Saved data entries
# # # #
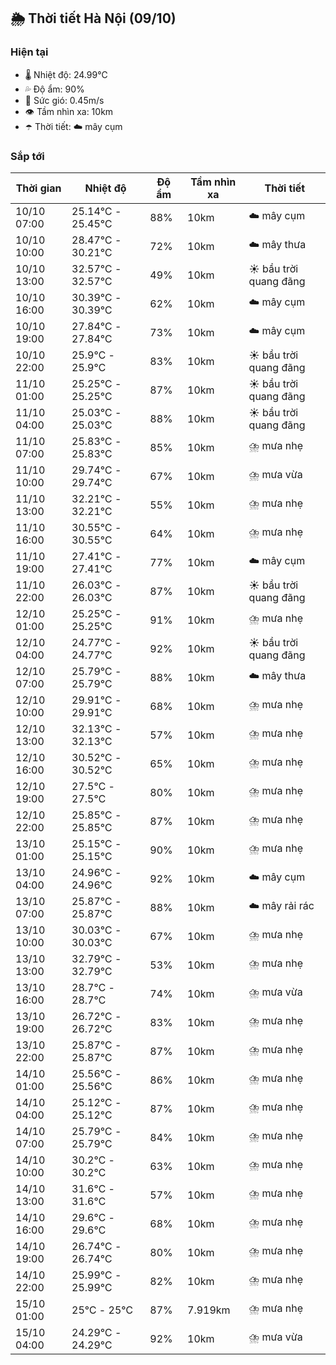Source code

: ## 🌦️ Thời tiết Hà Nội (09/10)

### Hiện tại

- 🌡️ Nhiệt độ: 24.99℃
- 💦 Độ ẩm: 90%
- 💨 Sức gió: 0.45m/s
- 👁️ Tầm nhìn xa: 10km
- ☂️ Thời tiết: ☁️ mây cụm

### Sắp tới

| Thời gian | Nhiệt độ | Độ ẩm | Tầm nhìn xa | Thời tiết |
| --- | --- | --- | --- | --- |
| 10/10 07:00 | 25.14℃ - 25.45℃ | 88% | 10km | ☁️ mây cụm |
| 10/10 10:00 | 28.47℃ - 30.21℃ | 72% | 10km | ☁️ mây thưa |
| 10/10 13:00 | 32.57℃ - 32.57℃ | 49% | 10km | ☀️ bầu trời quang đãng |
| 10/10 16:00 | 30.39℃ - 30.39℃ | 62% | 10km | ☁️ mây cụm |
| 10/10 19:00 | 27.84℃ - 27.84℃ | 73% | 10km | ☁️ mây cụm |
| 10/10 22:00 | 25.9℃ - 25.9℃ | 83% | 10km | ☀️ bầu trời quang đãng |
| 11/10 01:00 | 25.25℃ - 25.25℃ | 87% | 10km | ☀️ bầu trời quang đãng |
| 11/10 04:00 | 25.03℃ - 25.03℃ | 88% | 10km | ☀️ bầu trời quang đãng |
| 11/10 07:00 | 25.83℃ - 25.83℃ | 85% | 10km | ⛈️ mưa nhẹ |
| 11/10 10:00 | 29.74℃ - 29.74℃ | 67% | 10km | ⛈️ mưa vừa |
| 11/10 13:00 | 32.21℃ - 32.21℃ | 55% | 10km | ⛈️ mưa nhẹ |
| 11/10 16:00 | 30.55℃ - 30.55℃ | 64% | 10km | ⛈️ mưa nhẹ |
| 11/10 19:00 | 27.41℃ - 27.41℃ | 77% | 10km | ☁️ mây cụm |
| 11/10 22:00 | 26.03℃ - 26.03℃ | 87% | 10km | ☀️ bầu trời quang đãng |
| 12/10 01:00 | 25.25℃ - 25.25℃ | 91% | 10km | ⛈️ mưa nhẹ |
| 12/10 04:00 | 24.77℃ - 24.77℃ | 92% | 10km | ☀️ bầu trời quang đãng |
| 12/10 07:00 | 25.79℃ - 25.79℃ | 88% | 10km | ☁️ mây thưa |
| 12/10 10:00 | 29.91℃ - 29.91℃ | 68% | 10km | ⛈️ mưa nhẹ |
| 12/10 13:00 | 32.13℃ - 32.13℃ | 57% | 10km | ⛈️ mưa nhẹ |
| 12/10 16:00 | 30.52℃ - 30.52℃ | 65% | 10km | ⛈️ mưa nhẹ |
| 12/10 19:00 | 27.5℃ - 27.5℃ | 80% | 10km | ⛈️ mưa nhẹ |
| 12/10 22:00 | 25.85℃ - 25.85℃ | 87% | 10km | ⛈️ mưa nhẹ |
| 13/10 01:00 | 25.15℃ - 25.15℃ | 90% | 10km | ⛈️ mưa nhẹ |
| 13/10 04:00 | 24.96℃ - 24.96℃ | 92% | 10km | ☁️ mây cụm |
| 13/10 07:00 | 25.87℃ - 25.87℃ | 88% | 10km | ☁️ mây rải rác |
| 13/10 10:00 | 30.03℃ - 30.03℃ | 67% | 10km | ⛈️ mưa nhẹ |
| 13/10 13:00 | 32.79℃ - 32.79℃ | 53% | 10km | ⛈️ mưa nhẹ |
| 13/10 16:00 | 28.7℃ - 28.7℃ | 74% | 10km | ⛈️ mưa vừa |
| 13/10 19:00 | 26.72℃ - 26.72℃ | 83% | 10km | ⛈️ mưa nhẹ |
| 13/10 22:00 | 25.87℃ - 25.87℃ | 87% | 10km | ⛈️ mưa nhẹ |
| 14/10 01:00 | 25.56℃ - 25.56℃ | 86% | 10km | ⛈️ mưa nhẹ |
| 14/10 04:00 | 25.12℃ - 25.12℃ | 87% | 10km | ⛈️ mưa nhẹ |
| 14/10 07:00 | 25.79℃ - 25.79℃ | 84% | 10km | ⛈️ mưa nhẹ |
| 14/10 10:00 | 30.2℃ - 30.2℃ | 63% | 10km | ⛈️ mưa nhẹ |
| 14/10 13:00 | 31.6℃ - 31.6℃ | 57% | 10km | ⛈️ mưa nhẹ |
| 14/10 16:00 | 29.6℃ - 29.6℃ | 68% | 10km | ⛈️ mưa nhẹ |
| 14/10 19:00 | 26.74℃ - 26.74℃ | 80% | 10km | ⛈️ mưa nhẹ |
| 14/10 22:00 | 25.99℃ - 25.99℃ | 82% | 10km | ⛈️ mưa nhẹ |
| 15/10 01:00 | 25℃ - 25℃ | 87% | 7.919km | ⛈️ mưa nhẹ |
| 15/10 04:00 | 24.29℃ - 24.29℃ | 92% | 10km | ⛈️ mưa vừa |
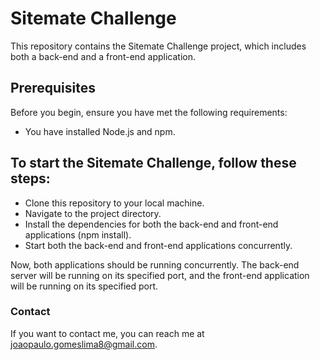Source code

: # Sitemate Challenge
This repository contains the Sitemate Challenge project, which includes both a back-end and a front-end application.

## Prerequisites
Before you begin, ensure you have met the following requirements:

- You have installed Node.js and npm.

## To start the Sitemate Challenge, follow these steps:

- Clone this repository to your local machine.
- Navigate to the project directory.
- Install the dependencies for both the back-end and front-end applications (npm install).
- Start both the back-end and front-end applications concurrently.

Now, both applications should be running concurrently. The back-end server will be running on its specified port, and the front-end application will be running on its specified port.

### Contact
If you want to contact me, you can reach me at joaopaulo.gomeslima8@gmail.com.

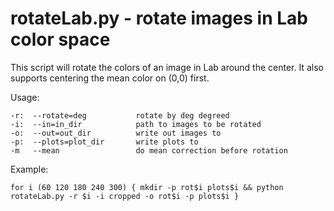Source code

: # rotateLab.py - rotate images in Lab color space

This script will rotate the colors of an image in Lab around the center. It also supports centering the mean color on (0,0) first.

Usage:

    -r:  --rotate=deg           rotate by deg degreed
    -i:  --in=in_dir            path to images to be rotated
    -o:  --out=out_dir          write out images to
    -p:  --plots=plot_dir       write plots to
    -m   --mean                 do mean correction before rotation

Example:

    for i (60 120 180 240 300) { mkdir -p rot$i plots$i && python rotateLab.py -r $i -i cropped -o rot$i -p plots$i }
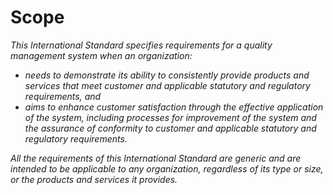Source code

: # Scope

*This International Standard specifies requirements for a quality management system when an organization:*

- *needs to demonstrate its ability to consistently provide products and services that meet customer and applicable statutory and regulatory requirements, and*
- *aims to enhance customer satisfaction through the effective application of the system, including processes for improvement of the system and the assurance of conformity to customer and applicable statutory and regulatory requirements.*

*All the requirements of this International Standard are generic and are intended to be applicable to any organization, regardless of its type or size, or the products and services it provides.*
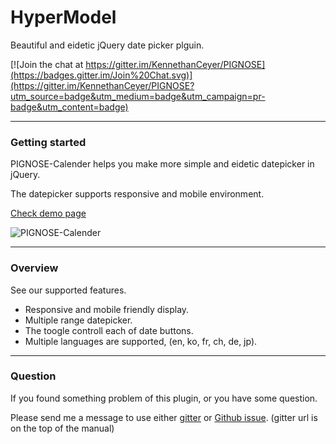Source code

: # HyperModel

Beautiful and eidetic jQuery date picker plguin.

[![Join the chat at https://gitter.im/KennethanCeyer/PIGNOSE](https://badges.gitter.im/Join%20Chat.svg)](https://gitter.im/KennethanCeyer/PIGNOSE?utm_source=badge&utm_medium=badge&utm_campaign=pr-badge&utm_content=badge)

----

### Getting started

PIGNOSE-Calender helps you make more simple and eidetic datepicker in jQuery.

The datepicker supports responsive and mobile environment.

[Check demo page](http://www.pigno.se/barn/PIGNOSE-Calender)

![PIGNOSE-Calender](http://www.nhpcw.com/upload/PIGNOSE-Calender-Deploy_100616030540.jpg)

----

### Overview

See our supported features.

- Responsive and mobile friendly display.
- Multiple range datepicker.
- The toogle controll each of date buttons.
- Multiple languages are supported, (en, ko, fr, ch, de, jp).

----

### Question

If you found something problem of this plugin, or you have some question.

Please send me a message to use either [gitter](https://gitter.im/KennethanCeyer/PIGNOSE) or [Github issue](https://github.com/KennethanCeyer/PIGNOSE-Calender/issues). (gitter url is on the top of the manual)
# # # #
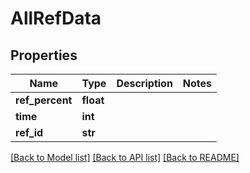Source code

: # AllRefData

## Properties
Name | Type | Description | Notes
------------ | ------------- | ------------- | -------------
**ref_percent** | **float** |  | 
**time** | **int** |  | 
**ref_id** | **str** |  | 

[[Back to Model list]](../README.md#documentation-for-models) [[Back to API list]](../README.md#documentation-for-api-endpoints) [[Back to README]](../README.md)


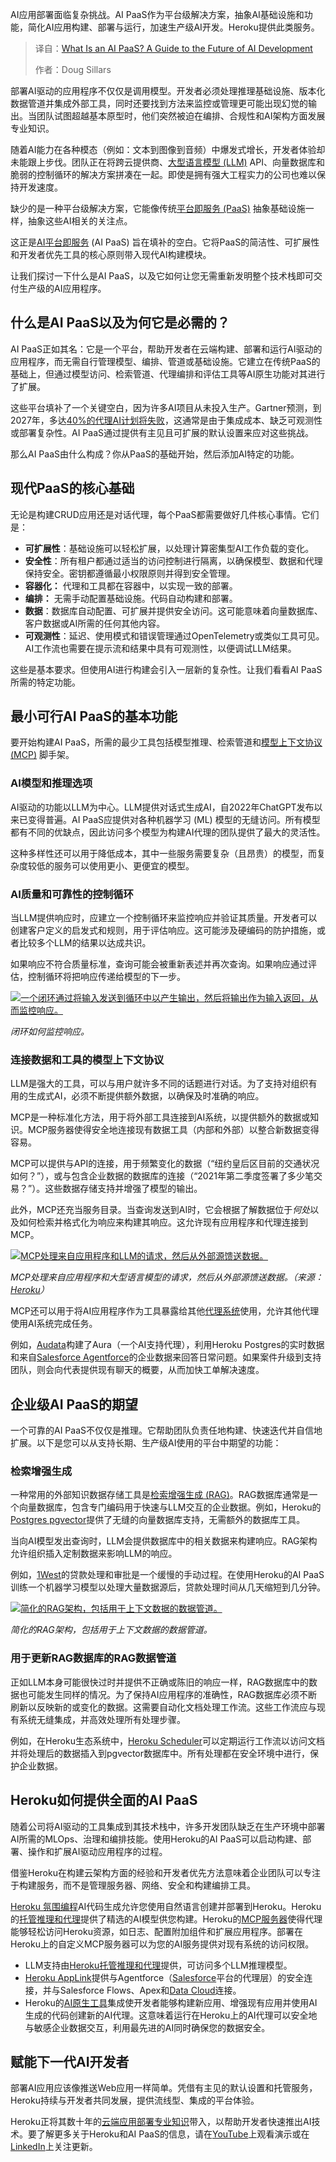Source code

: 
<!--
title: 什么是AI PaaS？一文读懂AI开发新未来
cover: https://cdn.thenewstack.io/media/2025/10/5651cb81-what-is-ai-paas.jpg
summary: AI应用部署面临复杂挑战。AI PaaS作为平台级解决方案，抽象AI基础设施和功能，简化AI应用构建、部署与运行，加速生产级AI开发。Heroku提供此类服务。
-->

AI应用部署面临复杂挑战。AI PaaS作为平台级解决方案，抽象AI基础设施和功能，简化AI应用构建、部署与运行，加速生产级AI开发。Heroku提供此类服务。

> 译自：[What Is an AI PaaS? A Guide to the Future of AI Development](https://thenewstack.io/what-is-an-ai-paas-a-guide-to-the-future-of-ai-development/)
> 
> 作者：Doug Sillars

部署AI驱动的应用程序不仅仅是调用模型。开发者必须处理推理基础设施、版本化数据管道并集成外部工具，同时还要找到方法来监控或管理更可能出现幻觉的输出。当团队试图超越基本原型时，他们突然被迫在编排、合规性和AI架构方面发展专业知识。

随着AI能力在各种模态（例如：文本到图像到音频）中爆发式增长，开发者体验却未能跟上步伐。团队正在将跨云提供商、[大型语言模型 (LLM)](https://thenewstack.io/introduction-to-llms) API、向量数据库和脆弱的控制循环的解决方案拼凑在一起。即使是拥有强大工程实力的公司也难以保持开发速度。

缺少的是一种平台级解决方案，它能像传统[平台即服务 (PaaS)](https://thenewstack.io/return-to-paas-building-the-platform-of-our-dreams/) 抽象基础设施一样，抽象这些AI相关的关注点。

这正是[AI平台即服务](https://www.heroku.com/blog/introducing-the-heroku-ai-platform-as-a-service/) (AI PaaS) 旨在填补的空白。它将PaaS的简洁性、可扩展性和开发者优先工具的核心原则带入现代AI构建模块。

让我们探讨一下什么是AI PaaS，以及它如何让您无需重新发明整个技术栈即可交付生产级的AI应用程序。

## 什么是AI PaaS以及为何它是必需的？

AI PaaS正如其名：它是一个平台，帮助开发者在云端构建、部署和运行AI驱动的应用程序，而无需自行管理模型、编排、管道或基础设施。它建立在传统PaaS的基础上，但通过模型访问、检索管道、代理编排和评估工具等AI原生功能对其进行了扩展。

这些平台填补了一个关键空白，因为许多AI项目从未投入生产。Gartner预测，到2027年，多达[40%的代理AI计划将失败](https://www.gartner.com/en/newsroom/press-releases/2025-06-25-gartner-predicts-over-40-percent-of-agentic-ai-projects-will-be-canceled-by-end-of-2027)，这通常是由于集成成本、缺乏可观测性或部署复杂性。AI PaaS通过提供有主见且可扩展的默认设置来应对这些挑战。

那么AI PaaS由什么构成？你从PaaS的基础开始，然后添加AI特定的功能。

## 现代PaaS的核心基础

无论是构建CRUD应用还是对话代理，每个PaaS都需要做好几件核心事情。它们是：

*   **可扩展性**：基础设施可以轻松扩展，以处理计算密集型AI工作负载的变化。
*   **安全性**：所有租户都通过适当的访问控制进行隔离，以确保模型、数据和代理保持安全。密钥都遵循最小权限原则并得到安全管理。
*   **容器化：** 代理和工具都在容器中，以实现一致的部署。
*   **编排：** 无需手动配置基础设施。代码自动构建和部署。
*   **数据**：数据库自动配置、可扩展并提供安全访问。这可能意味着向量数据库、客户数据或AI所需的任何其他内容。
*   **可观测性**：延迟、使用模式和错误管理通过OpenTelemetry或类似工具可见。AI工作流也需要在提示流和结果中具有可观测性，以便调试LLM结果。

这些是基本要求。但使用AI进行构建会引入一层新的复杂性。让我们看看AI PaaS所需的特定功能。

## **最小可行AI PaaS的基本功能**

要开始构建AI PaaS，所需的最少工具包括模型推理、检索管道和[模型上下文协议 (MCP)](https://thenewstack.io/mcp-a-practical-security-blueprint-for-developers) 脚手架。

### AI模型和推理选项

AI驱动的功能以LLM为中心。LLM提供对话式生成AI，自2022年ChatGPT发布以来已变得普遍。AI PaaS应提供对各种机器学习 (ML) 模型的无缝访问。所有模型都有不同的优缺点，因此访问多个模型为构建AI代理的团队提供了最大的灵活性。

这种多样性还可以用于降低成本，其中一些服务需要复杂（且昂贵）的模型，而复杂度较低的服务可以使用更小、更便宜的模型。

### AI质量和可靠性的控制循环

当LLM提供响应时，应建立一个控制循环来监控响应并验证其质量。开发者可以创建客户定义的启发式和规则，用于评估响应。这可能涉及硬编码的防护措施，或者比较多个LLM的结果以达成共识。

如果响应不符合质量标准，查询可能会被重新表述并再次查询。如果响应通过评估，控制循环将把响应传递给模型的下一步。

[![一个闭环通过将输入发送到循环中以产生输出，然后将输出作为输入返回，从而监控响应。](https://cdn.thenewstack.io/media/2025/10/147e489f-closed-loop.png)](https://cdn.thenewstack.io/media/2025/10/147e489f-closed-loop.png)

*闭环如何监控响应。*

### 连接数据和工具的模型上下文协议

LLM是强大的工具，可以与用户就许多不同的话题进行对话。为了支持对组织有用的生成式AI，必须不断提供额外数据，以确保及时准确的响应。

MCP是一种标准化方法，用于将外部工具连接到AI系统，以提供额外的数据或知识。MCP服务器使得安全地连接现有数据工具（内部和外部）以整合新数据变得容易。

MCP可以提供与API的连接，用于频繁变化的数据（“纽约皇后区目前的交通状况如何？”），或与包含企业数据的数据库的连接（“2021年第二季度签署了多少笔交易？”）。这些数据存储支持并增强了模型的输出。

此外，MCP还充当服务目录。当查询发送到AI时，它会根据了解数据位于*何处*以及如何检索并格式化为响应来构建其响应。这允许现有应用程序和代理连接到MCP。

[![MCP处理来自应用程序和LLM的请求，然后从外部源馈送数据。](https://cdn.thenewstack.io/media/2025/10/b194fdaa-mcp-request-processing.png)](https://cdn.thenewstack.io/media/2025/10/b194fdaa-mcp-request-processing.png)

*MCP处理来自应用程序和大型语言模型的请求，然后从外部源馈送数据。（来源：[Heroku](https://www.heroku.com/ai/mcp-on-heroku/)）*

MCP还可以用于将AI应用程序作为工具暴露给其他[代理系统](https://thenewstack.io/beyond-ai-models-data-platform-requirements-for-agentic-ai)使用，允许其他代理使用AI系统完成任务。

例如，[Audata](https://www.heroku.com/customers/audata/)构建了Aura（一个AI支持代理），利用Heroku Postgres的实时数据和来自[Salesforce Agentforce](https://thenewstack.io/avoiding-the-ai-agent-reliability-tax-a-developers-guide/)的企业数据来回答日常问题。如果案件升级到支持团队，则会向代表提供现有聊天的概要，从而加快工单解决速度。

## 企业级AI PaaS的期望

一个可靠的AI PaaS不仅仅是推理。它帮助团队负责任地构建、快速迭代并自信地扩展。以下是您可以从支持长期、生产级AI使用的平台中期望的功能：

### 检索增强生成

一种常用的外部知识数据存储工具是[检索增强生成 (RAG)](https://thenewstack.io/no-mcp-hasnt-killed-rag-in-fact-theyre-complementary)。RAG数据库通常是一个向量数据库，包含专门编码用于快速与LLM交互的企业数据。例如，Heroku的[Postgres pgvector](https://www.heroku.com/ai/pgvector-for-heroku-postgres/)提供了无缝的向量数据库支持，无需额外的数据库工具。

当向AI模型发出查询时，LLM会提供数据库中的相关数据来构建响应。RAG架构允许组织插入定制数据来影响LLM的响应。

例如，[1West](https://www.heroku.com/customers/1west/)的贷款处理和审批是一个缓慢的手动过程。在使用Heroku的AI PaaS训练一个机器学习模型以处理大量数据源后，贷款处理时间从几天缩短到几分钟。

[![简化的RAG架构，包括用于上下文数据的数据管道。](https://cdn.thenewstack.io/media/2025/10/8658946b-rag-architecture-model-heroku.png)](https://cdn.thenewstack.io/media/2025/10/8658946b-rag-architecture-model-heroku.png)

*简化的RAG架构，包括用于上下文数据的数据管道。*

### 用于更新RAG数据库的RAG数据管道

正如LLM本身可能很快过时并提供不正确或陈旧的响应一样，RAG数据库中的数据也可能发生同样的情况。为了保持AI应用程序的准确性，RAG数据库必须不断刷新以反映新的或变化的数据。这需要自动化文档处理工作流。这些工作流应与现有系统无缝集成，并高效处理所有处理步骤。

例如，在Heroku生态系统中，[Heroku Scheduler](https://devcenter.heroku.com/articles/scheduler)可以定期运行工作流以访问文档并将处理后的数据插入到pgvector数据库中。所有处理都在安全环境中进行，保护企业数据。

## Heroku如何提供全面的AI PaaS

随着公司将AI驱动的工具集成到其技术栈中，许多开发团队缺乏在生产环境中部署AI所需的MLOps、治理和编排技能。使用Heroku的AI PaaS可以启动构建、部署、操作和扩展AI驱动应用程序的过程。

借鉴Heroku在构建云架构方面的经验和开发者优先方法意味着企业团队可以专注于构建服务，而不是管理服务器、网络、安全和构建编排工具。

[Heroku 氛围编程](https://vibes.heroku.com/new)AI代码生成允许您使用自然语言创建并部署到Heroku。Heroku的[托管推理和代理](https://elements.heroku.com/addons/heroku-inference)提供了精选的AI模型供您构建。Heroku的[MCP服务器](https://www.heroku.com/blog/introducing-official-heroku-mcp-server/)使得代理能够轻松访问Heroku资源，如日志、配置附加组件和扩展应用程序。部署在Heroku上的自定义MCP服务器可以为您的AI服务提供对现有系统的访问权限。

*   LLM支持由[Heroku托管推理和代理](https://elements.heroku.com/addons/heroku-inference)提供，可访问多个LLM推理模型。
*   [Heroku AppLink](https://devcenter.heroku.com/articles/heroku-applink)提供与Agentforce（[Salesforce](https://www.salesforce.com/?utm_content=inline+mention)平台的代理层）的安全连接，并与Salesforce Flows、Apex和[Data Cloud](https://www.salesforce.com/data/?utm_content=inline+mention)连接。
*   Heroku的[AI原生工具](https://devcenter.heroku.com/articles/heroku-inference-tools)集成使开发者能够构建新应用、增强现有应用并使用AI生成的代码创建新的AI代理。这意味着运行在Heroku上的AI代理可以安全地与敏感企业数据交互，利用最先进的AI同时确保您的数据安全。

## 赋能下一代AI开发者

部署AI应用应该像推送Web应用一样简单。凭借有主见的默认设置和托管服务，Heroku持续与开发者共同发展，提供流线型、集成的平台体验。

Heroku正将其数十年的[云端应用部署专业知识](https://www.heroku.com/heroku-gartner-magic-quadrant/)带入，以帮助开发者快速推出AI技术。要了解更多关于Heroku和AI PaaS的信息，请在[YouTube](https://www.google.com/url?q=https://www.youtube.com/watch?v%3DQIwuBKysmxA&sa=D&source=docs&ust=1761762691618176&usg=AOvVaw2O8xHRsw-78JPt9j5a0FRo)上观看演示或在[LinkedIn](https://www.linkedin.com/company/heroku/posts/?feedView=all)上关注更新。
# # # #
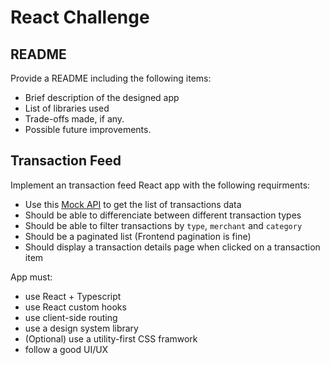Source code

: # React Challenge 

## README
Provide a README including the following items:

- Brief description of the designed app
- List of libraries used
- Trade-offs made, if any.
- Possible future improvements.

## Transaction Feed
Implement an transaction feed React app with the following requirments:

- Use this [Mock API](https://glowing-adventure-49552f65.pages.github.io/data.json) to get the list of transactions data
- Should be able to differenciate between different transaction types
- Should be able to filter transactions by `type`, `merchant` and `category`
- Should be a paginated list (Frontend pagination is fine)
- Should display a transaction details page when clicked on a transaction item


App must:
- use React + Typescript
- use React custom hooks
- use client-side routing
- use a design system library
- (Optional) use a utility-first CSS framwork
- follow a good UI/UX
# # # #
EXERCISE:
Every line of the records that includes the word "加速生产级AI开发" should be gathered.

ANSWER AREA:
summary: AI应用部署面临复杂挑战。AI PaaS作为平台级解决方案，抽象AI基础设施和功能，简化AI应用构建、部署与运行，加速生产级AI开发。Heroku提供此类服务。
AI应用部署面临复杂挑战。AI PaaS作为平台级解决方案，抽象AI基础设施和功能，简化AI应用构建、部署与运行，加速生产级AI开发。Heroku提供此类服务。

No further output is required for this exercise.